#### Saved data entries
┌──

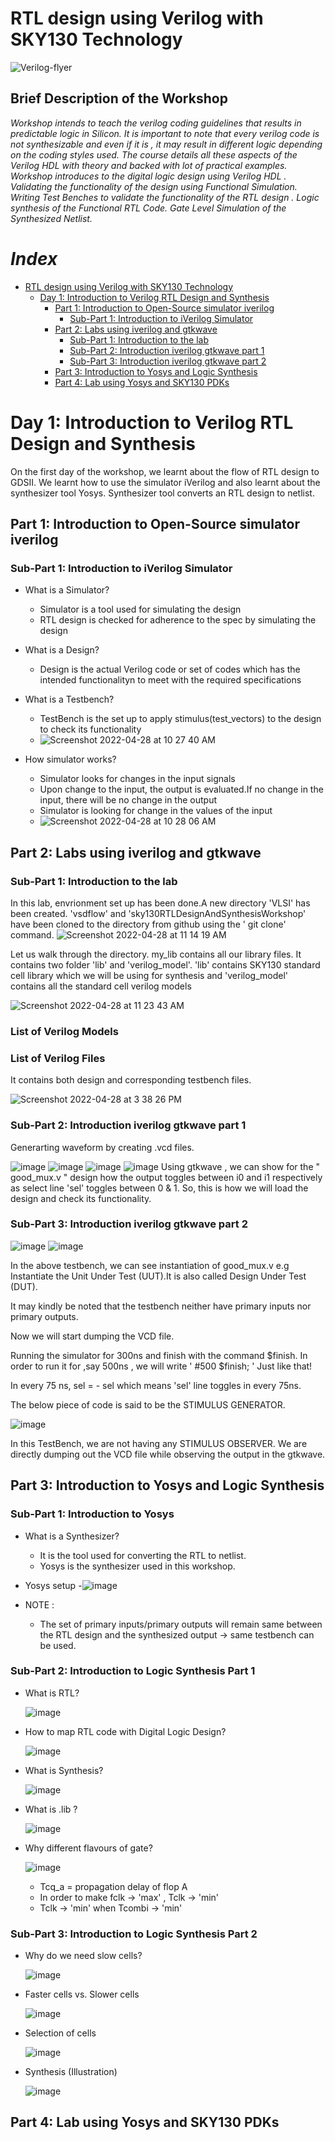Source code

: # RTL design using Verilog with SKY130 Technology 
![Verilog-flyer](https://user-images.githubusercontent.com/100710081/165515835-c9e707e7-cc42-4439-8f95-81b94bb8a397.png)

## Brief Description of the Workshop

*Workshop intends to teach the verilog coding guidelines that results in predictable logic in Silicon. It is important to note that every verilog code is not synthesizable and even if it is , it may result in different logic depending on the coding styles used. The course details all these aspects of the Verilog HDL with theory and backed with lot of practical examples. Workshop introduces to the digital logic design using Verilog HDL . Validating the functionality of the design using Functional Simulation. Writing Test Benches to validate the functionality of the RTL design . Logic synthesis of the Functional RTL Code. Gate Level Simulation of the Synthesized Netlist.*
# *Index*
- [RTL design using Verilog with SKY130 Technology](https://github.com/runalpanja/RTLDesignUsingVerilogWithSKY130Technology/blob/main/README.md#rtl-design-using-verilog-with-sky130-technology)
  - [Day 1: Introduction to Verilog RTL Design and Synthesis](https://github.com/runalpanja/RTLDesignUsingVerilogWithSKY130Technology/blob/main/README.md#day-1-introduction-to-verilog-rtl-design-and-synthesis)
    - [Part 1: Introduction to Open-Source simulator iverilog](https://github.com/runalpanja/RTLDesignUsingVerilogWithSKY130Technology/blob/main/README.md#part-1-introduction-to-open-source-simulator-iverilog)
      - [Sub-Part 1: Introduction to iVerilog Simulator](https://github.com/runalpanja/RTLDesignUsingVerilogWithSKY130Technology/blob/main/README.md#sub-part-1-introduction-to-iverilog-simulator)  
    - [Part 2: Labs using iverilog and gtkwave](https://github.com/runalpanja/RTLDesignUsingVerilogWithSKY130Technology/blob/main/README.md#part-2-labs-using-iverilog-and-gtkwave)
      - [Sub-Part 1: Introduction to the lab](https://github.com/runalpanja/RTLDesignUsingVerilogWithSKY130Technology/blob/main/README.md#sub-part-1-introduction-to-the-lab) 
      - [Sub-Part 2: Introduction iverilog gtkwave part 1](https://github.com/runalpanja/RTLDesignUsingVerilogWithSKY130Technology/blob/main/README.md#sub-part-2-introduction-iverilog-gtkwave-part-1)
      - [Sub-Part 3: Introduction iverilog gtkwave part 2](https://github.com/runalpanja/RTLDesignUsingVerilogWithSKY130Technology/blob/main/README.md#sub-part-3-introduction-iverilog-gtkwave-part-2)
    - [Part 3: Introduction to Yosys and Logic Synthesis](https://github.com/runalpanja/RTLDesignUsingVerilogWithSKY130Technology/blob/main/README.md#part-3-introduction-to-yosys-and-logic-synthesis)
    - [Part 4: Lab using Yosys and SKY130 PDKs](https://github.com/runalpanja/RTLDesignUsingVerilogWithSKY130Technology/blob/main/README.md#part-4-lab-using-yosys-and-sky130-pdks)











# Day 1: Introduction to Verilog RTL Design and Synthesis
On the first day of the workshop, we learnt about the flow of RTL design to GDSII. We learnt how to use the simulator iVerilog and also learnt about the synthesizer tool Yosys. Synthesizer tool converts an RTL design to netlist.
## Part 1: Introduction to Open-Source simulator iverilog
### Sub-Part 1: Introduction to iVerilog Simulator
-  What is a Simulator?
    -   Simulator is a tool used for simulating the design
    -   RTL design is checked for adherence to the spec by simulating the design
- What is a Design?
    -   Design is the actual Verilog code or set of codes which has the intended functionalityn to meet with the required specifications
- What is a Testbench? 
    -   TestBench is the set up to apply stimulus(test_vectors) to the design to check its functionality
    -   ![Screenshot 2022-04-28 at 10 27 40 AM](https://user-images.githubusercontent.com/100710081/165680015-a6474780-d33d-42f9-be1e-eae923873e52.png)

- How simulator works?
    - Simulator looks for changes in the input signals
    - Upon change to the input, the output is evaluated.If no change in the input, there will be no change in the output    
    - Simulator is looking for change in the values of the input
    - ![Screenshot 2022-04-28 at 10 28 06 AM](https://user-images.githubusercontent.com/100710081/165680028-5f937eb0-57be-4b35-91c4-039f2ab441fc.png)



    
## Part 2: Labs using iverilog and gtkwave

### Sub-Part 1: Introduction to the lab
In this lab, envrionment set up has been done.A new directory 'VLSI' has been created. 'vsdflow' and 'sky130RTLDesignAndSynthesisWorkshop' have been cloned to the directory from github using the ' git clone' command.
![Screenshot 2022-04-28 at 11 14 19 AM](https://user-images.githubusercontent.com/100710081/165684973-8a243571-bbd9-43f3-8396-1460cbaaa9f7.png)

Let us walk through the directory.
my_lib contains all our library files. It contains two folder 'lib' and 'verilog_model'. 'lib' contains SKY130 standard cell library which we will be using for synthesis and 'verilog_model' contains all the standard cell verilog models

![Screenshot 2022-04-28 at 11 23 43 AM](https://user-images.githubusercontent.com/100710081/165686193-ab6babbb-4919-437b-8489-a6cf0ece81ea.png)

### List of Verilog Models



### List of Verilog Files 
It contains both design and corresponding testbench files.

![Screenshot 2022-04-28 at 3 38 26 PM](https://user-images.githubusercontent.com/100710081/165730279-08176a04-2650-45ea-8a2e-fcbfc83f2d1a.png)


### Sub-Part 2: Introduction iverilog gtkwave part 1

Generarting waveform by creating .vcd files.

![image](https://user-images.githubusercontent.com/100710081/165738527-5063cb6e-831b-4816-ad00-382949878f83.png)
![image](https://user-images.githubusercontent.com/100710081/165738834-aa3bb9bb-d583-4e98-a4f6-3ccd0506187e.png)
![image](https://user-images.githubusercontent.com/100710081/165739005-0ad07504-541e-428a-9994-b8586e0ee225.png)
![image](https://user-images.githubusercontent.com/100710081/165740590-4347f545-139c-41ca-949a-25bc97cddedb.png)
Using gtkwave , we can show for the " good_mux.v " design how the output toggles between i0 and i1 respectively as select line 'sel' toggles between 0 & 1.
So, this is how we will load the design and check its functionality.

### Sub-Part 3: Introduction iverilog gtkwave part 2

![image](https://user-images.githubusercontent.com/100710081/165743595-bf5fd003-cb78-4867-bd41-d72f43d23c2b.png)
![image](https://user-images.githubusercontent.com/100710081/165744353-eb4bd0ba-adc1-4962-b820-23a049d26786.png)

In the above testbench, we can see instantiation of good_mux.v e.g Instantiate the Unit Under Test (UUT).It is also called Design Under Test (DUT).

It may kindly be noted that the testbench neither have primary inputs nor primary outputs.

Now we will start dumping the VCD file.

Running the simulator for 300ns and finish with the command $finish.
In order to run it for ,say 500ns , we will write ' #500 $finish; ' Just like that!

In every 75 ns, sel = - sel which means 'sel' line toggles in every 75ns.


The below piece of code is said to be the STIMULUS GENERATOR.

![image](https://user-images.githubusercontent.com/100710081/165748608-8320065b-a9fd-4400-947c-7126576f09d3.png)

In this TestBench, we are not having any STIMULUS OBSERVER. We are directly dumping out the VCD file while observing the output in the gtkwave.


## Part 3: Introduction to Yosys and Logic Synthesis

### Sub-Part 1: Introduction to Yosys

-  What is a Synthesizer?
   -  It is the tool used for converting the RTL to netlist.
   -  Yosys is the synthesizer used in this workshop.
  
-  Yosys setup
   -![image](https://user-images.githubusercontent.com/100710081/165752064-3984e59e-096a-4a1b-86a5-62678ad788d4.png)
- NOTE : 
   - The set of primary inputs/primary outputs will remain same between the RTL design and the synthesized output -> same testbench can be used.

  

### Sub-Part 2: Introduction to Logic Synthesis Part 1 

-  What is RTL?

     ![image](https://user-images.githubusercontent.com/100710081/165756584-2ec44a03-ad4e-442c-98c2-813d2b43690c.png)

-  How to map RTL code with Digital Logic Design?

     ![image](https://user-images.githubusercontent.com/100710081/165756069-52d91575-fd28-4446-b473-a853d19f46d2.png)
     
-  What is Synthesis?

     ![image](https://user-images.githubusercontent.com/100710081/165757365-36a7e5e2-8bb4-48e3-98b7-6b6ee952c534.png)


-  What is .lib ?
     
     ![image](https://user-images.githubusercontent.com/100710081/165757991-56648c41-2c0f-4c11-9fbe-4176dccac2c0.png)
     
-  Why different flavours of gate?

     ![image](https://user-images.githubusercontent.com/100710081/165759243-a0cd46c7-0618-40d5-9cbc-56685bc7e844.png)
     
    -  Tcq_a = propagation delay of flop A
    -  In order to make fclk -> 'max' , Tclk -> 'min'
    -  Tclk -> 'min' when Tcombi -> 'min'
    
     


### Sub-Part 3: Introduction to Logic Synthesis Part 2 

-  Why do we need slow cells?

     ![image](https://user-images.githubusercontent.com/100710081/165760465-94dbf4ff-13c6-442f-bfa9-74374483900f.png)
     
-  Faster cells vs. Slower cells

     ![image](https://user-images.githubusercontent.com/100710081/165766112-e059648f-2b02-49a6-ab55-50df0284eadc.png)

-  Selection of cells

     ![image](https://user-images.githubusercontent.com/100710081/165766973-02a7e899-a8aa-43e8-bbd4-f768955bac31.png)
     
-  Synthesis (Illustration)
     
     
     ![image](https://user-images.githubusercontent.com/100710081/165767679-b281404f-ccb3-4a73-b4a2-24a160a549e2.png)























## Part 4: Lab using Yosys and SKY130 PDKs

└──

#### Task details
Using the data above, transcribe the lines that run from the line with "- Simulator looks" to the line with "### Sub-Part 1: Introduction to the lab", both ends kept, and output nothing else.

#### Response to this task
    - Simulator looks for changes in the input signals
    - Upon change to the input, the output is evaluated.If no change in the input, there will be no change in the output    
    - Simulator is looking for change in the values of the input
    - ![Screenshot 2022-04-28 at 10 28 06 AM](https://user-images.githubusercontent.com/100710081/165680028-5f937eb0-57be-4b35-91c4-039f2ab441fc.png)



    
## Part 2: Labs using iverilog and gtkwave

### Sub-Part 1: Introduction to the lab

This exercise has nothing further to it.